Moscow's arbitration court, which declared Yukos bankrupt on Tuesday, hired Eduard Rebgun on a monthly salary of 1.8 million roubles ($67,260).
But Rebgun told Moscow-based business daily Vedomosti that he was already 4.4 million roubles out of pocket, after already working on the case for four months, due to high insurance premiums.
Rebgun compared his pay with that of top executives of Yukos who he said made an average 8.7 million roubles a month, excluding bonuses.
"After all, I have taken on responsibility for a company in the stage of bankruptcy," Rebgun told Vedomosti.

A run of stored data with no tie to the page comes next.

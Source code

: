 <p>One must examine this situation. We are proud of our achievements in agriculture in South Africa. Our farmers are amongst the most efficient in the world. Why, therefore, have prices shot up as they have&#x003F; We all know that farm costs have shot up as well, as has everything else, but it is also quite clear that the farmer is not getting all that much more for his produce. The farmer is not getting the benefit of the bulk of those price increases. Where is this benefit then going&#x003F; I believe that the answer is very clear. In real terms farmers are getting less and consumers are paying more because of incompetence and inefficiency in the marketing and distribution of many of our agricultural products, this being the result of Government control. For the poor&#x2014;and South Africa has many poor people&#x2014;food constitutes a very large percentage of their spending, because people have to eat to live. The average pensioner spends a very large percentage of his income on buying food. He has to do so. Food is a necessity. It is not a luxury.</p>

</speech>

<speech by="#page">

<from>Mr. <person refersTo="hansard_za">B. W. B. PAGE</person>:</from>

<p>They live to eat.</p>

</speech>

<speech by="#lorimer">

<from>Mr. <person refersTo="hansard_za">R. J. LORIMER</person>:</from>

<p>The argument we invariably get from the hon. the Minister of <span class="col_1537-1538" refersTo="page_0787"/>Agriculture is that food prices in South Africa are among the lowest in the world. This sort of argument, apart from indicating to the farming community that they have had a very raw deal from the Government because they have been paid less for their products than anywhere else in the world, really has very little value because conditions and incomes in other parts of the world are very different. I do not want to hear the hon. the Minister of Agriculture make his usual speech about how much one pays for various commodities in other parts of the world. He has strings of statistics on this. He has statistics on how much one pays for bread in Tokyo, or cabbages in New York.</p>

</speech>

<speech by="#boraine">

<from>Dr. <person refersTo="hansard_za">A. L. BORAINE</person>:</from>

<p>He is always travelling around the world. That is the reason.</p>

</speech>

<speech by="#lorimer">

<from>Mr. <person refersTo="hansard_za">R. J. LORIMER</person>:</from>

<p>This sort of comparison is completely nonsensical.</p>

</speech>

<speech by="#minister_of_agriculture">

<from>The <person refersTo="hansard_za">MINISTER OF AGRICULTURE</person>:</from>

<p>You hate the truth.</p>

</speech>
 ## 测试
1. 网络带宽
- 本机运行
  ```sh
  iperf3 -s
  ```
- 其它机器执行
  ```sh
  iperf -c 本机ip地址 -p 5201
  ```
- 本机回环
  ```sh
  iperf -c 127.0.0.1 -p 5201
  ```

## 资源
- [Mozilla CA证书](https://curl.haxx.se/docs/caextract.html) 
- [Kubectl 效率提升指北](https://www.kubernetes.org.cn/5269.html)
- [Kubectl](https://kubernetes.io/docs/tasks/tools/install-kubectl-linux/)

He said $2 million a year would be a fair annual pay "so I can just concentrate on my work, not look for other bonanzas".
Rebgun has a year to pay off creditors by selling or refloating the company. He said he would get to work immediately.
He has assessed Yukos' assets at $17.7 billion, less than its liabilities, while lawyers for the stricken producerargue the company is worth at least twice as much.
Yukos has claimed the Kremlin used illegal and unfounded methods to destroy it, freezing its accounts and demanding $33 billion in back tax. Former company boss Mikhail Khodorkovsky, once Russia's richest man, was jailed for eight years for fraud and tax evasion.